If I were PM – Derren Brown Interview

What campaign stunt would you pull in an election?

The few proper 'stunts' I've done have been pretty gruelling and I have done them more out of obligation than any desire for mass attention. So I'd want to do something that drew no attention to myself, which is one reason why I'd be a useless politician and would hate every second of it.


Would you take part in a TV leaders debate?

Happily. I'd quite enjoy it. Though I've never managed to pull off the politicians' trick of thinking that my view is the single, correct one, so I'd be pretty hopeless.


Who would write your speeches?

I'd have to write them myself. That would be one small personal pleasure I'd get from the job.


How would you redecorate No 10?

I'm thinking something like the Addams Family mansion. And I'd swap the policeman at the door for a guy with a hunchback.


Who would be your Alastair Campbell?

Don't know. I'd have to have Stephen Fry in there somewhere.


Who would be your George Osborne?

Gordon Brown. I might as well have someone who knows what he's doing. I'm hopeless with money. I'd spend it all on presents and dinners.


Who would be in your cabinet?

All of the X-Men.


Where would you hold cabinet meetings?

Patrick Stewart's place – convenient.


How would you respond to being booed in public?

I'd respond by sobbing and getting very defensive.


How would you deal with a sex scandal in the cabinet?

With a huge party. It sounds very exciting.


What would you have as a new national anthem?

I think something instrumental. Or John Cage's 4'33″.

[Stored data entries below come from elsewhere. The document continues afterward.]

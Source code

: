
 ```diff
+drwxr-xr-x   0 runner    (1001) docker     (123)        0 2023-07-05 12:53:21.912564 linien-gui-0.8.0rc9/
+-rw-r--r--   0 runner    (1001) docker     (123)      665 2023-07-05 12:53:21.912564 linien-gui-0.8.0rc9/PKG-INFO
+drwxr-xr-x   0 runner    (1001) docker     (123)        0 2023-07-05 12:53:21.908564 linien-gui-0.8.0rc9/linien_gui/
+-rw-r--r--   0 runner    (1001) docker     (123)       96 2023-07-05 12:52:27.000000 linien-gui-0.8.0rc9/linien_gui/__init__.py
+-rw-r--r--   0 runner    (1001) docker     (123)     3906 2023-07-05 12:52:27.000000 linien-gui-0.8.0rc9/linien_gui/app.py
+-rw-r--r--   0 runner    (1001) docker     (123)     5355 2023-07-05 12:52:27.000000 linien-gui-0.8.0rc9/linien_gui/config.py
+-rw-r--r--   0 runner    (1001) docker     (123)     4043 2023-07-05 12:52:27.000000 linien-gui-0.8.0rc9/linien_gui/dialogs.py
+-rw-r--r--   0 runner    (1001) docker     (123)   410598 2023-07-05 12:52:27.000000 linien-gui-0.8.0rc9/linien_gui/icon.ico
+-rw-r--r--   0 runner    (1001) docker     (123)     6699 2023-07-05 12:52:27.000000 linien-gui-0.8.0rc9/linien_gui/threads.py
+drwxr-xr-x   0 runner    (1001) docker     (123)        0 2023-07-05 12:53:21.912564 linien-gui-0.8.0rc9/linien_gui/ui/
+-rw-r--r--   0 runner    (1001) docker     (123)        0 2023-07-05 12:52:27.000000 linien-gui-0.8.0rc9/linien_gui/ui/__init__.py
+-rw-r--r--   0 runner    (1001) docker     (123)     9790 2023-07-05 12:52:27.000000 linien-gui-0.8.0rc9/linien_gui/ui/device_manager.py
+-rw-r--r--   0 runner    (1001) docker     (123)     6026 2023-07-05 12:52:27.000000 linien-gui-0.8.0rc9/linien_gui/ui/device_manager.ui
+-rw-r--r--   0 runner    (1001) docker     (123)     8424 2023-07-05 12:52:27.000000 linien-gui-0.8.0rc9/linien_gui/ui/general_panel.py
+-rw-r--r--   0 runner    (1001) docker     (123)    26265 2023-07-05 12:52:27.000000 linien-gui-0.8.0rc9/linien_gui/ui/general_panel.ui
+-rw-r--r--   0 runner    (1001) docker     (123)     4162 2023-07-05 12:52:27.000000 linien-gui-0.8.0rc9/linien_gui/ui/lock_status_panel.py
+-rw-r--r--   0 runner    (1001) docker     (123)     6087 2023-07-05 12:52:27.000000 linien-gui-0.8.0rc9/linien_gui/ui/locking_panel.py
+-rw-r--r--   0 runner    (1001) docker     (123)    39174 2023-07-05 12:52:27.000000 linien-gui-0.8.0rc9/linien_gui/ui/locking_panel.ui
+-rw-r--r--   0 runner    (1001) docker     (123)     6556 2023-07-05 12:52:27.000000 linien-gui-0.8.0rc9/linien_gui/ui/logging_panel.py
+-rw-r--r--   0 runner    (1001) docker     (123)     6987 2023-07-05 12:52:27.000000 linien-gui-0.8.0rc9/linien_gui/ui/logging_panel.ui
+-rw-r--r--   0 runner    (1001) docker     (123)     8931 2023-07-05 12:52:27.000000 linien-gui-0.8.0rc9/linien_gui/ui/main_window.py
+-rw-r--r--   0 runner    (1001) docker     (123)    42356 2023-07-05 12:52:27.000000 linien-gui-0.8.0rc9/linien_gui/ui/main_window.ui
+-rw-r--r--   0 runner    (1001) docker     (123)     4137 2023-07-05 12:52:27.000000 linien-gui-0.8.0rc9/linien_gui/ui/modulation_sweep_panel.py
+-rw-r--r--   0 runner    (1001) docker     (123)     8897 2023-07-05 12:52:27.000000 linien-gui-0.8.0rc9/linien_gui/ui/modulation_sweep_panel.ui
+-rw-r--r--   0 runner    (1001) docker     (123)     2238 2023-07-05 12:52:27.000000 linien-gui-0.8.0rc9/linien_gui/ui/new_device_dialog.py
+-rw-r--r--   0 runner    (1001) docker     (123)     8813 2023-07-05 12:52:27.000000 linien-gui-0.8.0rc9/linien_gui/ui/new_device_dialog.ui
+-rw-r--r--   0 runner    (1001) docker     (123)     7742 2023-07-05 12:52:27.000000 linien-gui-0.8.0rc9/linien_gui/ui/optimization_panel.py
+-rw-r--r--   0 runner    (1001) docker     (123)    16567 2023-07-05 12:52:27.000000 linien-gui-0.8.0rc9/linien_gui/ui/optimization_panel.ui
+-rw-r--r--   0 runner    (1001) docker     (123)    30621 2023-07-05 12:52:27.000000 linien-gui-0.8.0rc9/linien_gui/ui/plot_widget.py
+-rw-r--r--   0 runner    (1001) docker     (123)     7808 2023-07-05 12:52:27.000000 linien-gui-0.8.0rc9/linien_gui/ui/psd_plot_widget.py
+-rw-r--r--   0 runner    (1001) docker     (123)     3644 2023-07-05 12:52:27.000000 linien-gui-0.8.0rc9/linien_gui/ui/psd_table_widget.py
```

How would you greet the Queen?

By grinning inanely and talking bollocks, which is generally what I do when meeting people of great authority.


Would you make Scotland independent?

It would be rude not to if that was what Scotland wanted.


What would keep you awake at night?

Half the country hating me.


What would you miss most while in No 10?

That level of fame would be miserable. So I'd miss the D-list status I currently enjoy.


Which pets would you get for No 10?

Lions and tigers. It would be amazing.


How would you see off a younger, better-looking political rival?

I'd make his head explode. Or if he was a lot younger and a lot better-looking, I might consistently flirt with him until he was forced to give up politics.


How would you increase participation in politics?

Nude dancing.


Who would succeed you as PM?

Someone who was the polar opposite of me. That seems to be the usual pattern – a swing from charismatic to boring and back again.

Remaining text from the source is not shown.